Tag Archives: Jena University Hospital

German scientists battle tough mucus

A December 15, 2017 news item on ScienceDaily highlights cystic fibrosis research being done in Germany,

Around one in 3,300 children in Germany is born with Mucoviscidosis [cystic fibrosis; CF]. A characteristic of this illness is that one channel albumen on the cell surface is disturbed by mutations. Thus, the amount of water of different secretions in the body is reduced which creates a tough mucus. As a consequence, inner organs malfunction. Moreover, the mucus blocks the airways. Thus, the self regulatory function of the lung is disturbed, the mucus is colonized by bacteria and chronic infections follow. The lung is so significantly damaged that patients often die or need to have a lung transplant. The average life expectancy of a patient today is around 40 years. This is due to medical progress. Permanent treatment with inhaled antibiotics play a considerable part in this. The treatment can’t avoid the colonization by bacteria completely but it can keep it in check for a longer period of time. However, the bacteria defend themselves with a development of resistance and with the growth of so-called biofilms underneath the layer of mucus, which mostly block off the bacteria in the lower rows like a protective shield.

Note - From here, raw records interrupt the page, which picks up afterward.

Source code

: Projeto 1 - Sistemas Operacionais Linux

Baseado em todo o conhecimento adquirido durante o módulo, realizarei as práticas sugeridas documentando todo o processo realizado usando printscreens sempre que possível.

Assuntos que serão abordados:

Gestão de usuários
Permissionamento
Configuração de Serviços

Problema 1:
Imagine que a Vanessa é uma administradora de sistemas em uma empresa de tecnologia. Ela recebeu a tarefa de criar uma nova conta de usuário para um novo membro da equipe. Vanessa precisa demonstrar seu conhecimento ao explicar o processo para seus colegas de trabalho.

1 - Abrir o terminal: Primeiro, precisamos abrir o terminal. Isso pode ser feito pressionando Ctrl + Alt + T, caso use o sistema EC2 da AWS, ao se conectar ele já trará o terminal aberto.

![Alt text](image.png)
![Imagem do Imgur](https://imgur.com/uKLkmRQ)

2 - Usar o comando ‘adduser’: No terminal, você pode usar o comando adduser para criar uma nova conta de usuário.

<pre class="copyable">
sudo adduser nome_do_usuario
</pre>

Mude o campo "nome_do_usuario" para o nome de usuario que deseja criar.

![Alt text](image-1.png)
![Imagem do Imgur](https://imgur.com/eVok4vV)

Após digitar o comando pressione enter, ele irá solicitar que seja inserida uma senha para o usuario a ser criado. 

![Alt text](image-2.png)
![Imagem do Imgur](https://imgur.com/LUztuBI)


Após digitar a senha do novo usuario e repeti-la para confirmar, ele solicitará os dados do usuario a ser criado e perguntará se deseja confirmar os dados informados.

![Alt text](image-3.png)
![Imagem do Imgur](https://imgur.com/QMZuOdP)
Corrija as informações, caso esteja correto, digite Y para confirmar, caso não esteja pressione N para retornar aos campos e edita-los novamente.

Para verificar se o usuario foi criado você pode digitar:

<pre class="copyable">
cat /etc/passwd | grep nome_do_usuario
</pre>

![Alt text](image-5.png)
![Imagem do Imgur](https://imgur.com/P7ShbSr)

A complex way to the Pathogens

Scientists of the Friedrich Schiller University Jena, Germany succeeded in developing a much more efficient method to treat the airway infections which are often lethal. Crucial are nanoparticles that transport the antibiotics more efficiently to their destination….

A December 15, 2017 Friedrich Schiller University Jena press release (also on EurekAlert), which originated the news item, expands on the theme,

“Typically, the drugs are applied by inhalation in the body. Then they make a complicated way through the body to the pathogens and many of them don’t make it to their destination,” states Prof. Dr Dagmar Fischer of the chair for Pharmaceutical Technology at the University of Jena, who supervised the project together with her colleague Prof. Dr Mathias Pletz, a pulmonologist and infectious diseases physician, from the Center for Infectious Diseases and Infection Control at the Jena University Hospital. The project was supported by the Deutsche Forschungsgemeinschaft. First of all, the active particles need to have a certain size to be able to reach the deeper airways and not to bounce off somewhere else before. Ultimately, they have to penetrate the thick layer of mucus on the airways as well as the lower layers of the bacteria biofilm.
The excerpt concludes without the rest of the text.